_Required work_. Where "changes" appears in a line of the entries below, that line should be copied.

_Entries provided_.
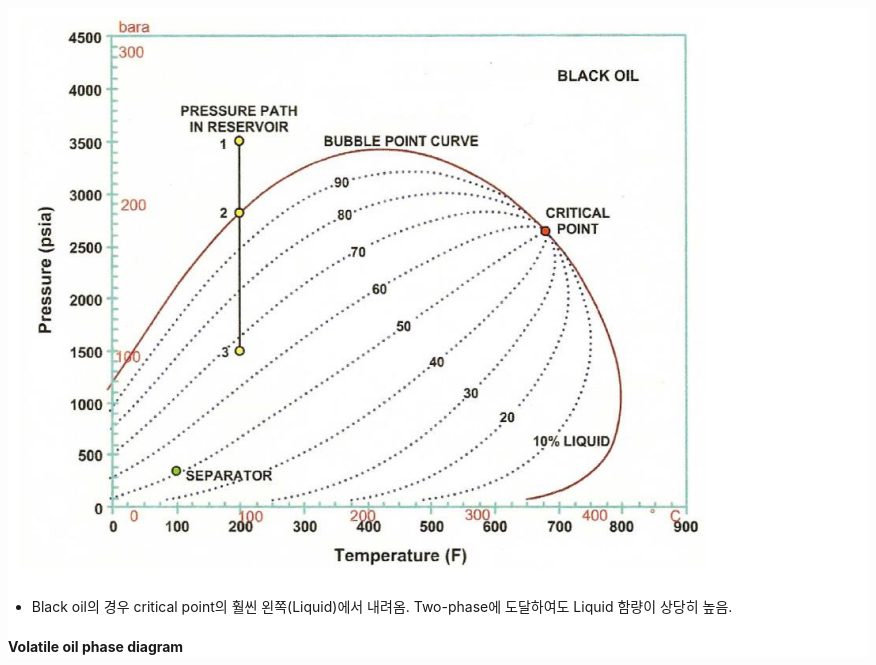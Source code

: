 ![](/assets/images/offshore-4/4.png)

- Black oil의 경우 critical point의 훨씬 왼쪽(Liquid)에서 내려옴. Two-phase에 도달하여도 Liquid 함량이 상당히 높음. 

#### Volatile oil phase diagram
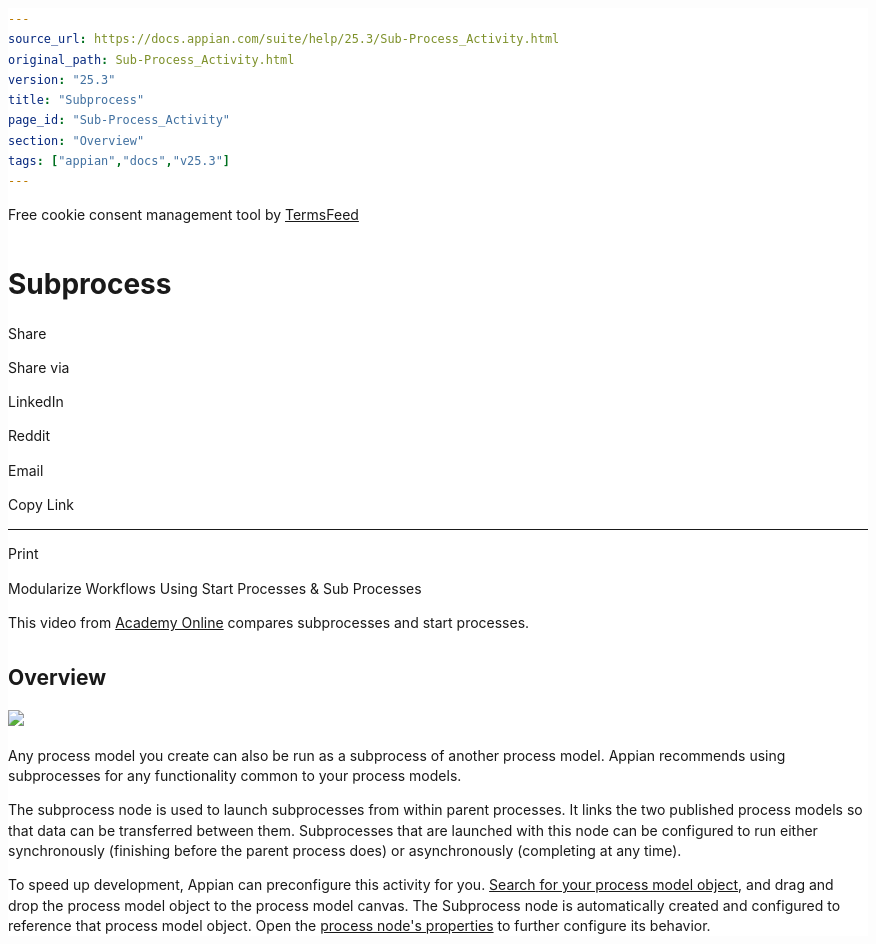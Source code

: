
 ```yaml
---
source_url: https://docs.appian.com/suite/help/25.3/Sub-Process_Activity.html
original_path: Sub-Process_Activity.html
version: "25.3"
title: "Subprocess"
page_id: "Sub-Process_Activity"
section: "Overview"
tags: ["appian","docs","v25.3"]
---
```



Free cookie consent management tool by [TermsFeed](https://www.termsfeed.com/)

# Subprocess

Share

Share via

LinkedIn

Reddit

Email

Copy Link

* * *

Print

Modularize Workflows Using Start Processes & Sub Processes

This video from [Academy Online](https://academy.appian.com/) compares subprocesses and start processes.

## Overview

![](images/Smart_Service_Icons/Sub_Process.png)

Any process model you create can also be run as a subprocess of another process model. Appian recommends using subprocesses for any functionality common to your process models.

The subprocess node is used to launch subprocesses from within parent processes. It links the two published process models so that data can be transferred between them. Subprocesses that are launched with this node can be configured to run either synchronously (finishing before the parent process does) or asynchronously (completing at any time).

To speed up development, Appian can preconfigure this activity for you. [Search for your process model object](process-model-object.html#search), and drag and drop the process model object to the process model canvas. The Subprocess node is automatically created and configured to reference that process model object. Open the [process node's properties](Process_Node_and_Smart_Service_Properties.html) to further configure its behavior.
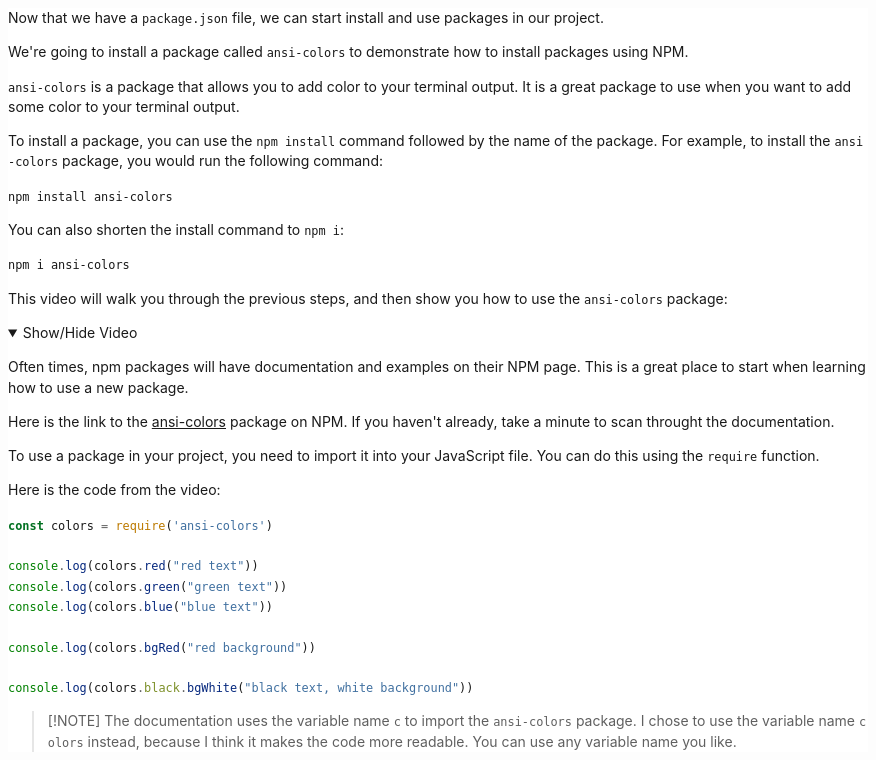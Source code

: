 Now that we have a `package.json` file, we can start install and use packages in our project.

We're going to install a package called `ansi-colors` to demonstrate how to install packages using NPM.

`ansi-colors` is a package that allows you to add color to your terminal output. It is a great package to use when you want to add some color to your terminal output.

To install a package, you can use the `npm install` command followed by the name of the package. For example, to install the `ansi-colors` package, you would run the following command:

```bash
npm install ansi-colors
```

You can also shorten the install command to `npm i`:

```bash
npm i ansi-colors
```

This video will walk you through the previous steps, and then show you how to use the `ansi-colors` package:

<details open>
    <summary class="video">Show/Hide Video</summary>
    <div class="video-container">
        <iframe src="https://www.youtube.com/embed/FXk9fcJcySw" width="100%" height="100%" frameborder="0"
            allowfullscreen allow="accelerometer; autoplay; encrypted-media; gyroscope; picture-in-picture">
        ></iframe>
    </div>
</details>

Often times, npm packages will have documentation and examples on their NPM page. This is a great place to start when learning how to use a new package.

Here is the link to the [ansi-colors](https://www.npmjs.com/package/ansi-colors) package on NPM. If you haven't already, take a minute to scan throught the documentation.

To use a package in your project, you need to import it into your JavaScript file. You can do this using the `require` function.

Here is the code from the video:

```javascript
const colors = require('ansi-colors')

console.log(colors.red("red text"))
console.log(colors.green("green text"))
console.log(colors.blue("blue text"))

console.log(colors.bgRed("red background"))

console.log(colors.black.bgWhite("black text, white background"))
```

> [!NOTE] The documentation uses the variable name `c` to import the `ansi-colors` package. I chose to use the variable name `colors` instead, because I think it makes the code more readable. You can use any variable name you like.
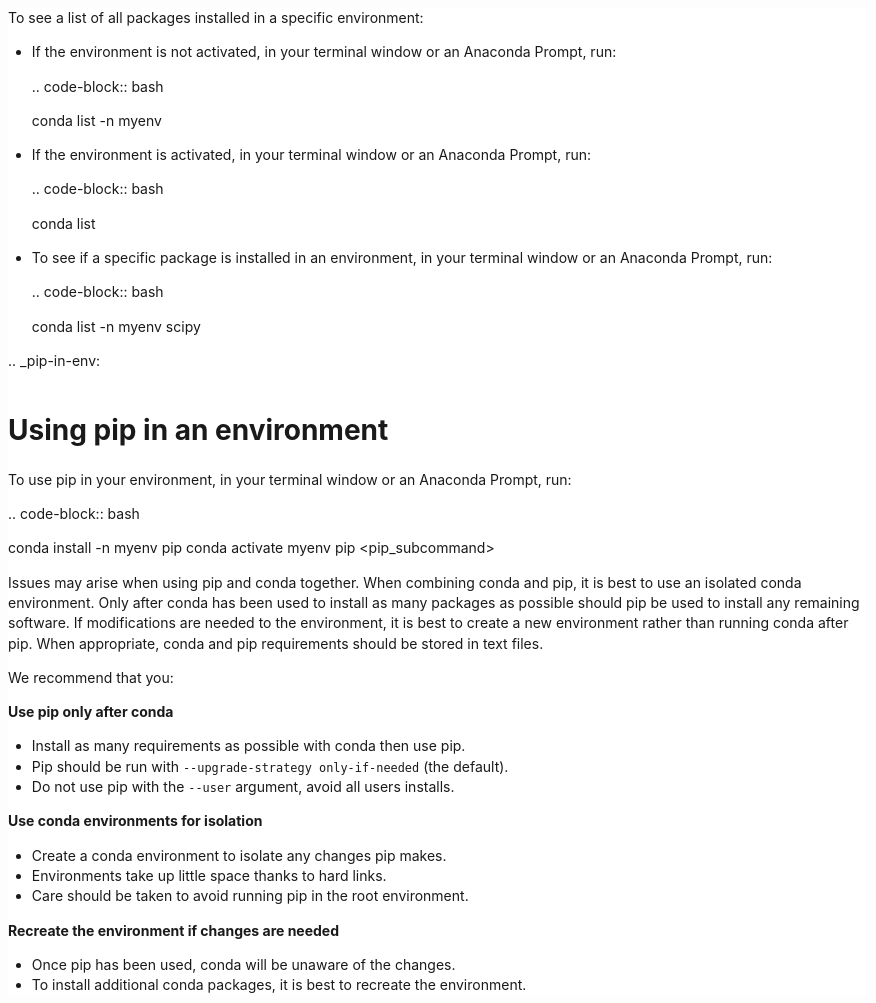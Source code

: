 To see a list of all packages installed in a specific environment:

* If the environment is not activated, in your terminal window or an
  Anaconda Prompt, run:

  .. code-block:: bash

     conda list -n myenv

* If the environment is activated, in your terminal window or an
  Anaconda Prompt, run:

  .. code-block:: bash

     conda list

* To see if a specific package is installed in an environment, in your
  terminal window or an Anaconda Prompt, run:

  .. code-block:: bash

    conda list -n myenv scipy


.. _pip-in-env:

Using pip in an environment
===========================

To use pip in your environment, in your terminal window or an
Anaconda Prompt, run:

.. code-block:: bash

   conda install -n myenv pip
   conda activate myenv
   pip <pip_subcommand>

Issues may arise when using pip and conda together. When combining conda and pip,
it is best to use an isolated conda environment. Only after conda has been used to
install as many packages as possible should pip be used to install any remaining
software. If modifications are needed to the environment, it is best to create a
new environment rather than running conda after pip. When appropriate, conda and
pip requirements should be stored in text files.

We recommend that you:

**Use pip only after conda**
  - Install as many requirements as possible with conda then use pip.
  - Pip should be run with ``--upgrade-strategy only-if-needed`` (the default).
  - Do not use pip with the ``--user`` argument, avoid all users installs.

**Use conda environments for isolation**
  - Create a conda environment to isolate any changes pip makes.
  - Environments take up little space thanks to hard links.
  - Care should be taken to avoid running pip in the root environment.

**Recreate the environment if changes are needed**
  - Once pip has been used, conda will be unaware of the changes.
  - To install additional conda packages, it is best to recreate
    the environment.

_Solution to this problem_.
  - Create a conda environment to isolate any changes pip makes.
**Recreate the environment if changes are needed**
  - Once pip has been used, conda will be unaware of the changes.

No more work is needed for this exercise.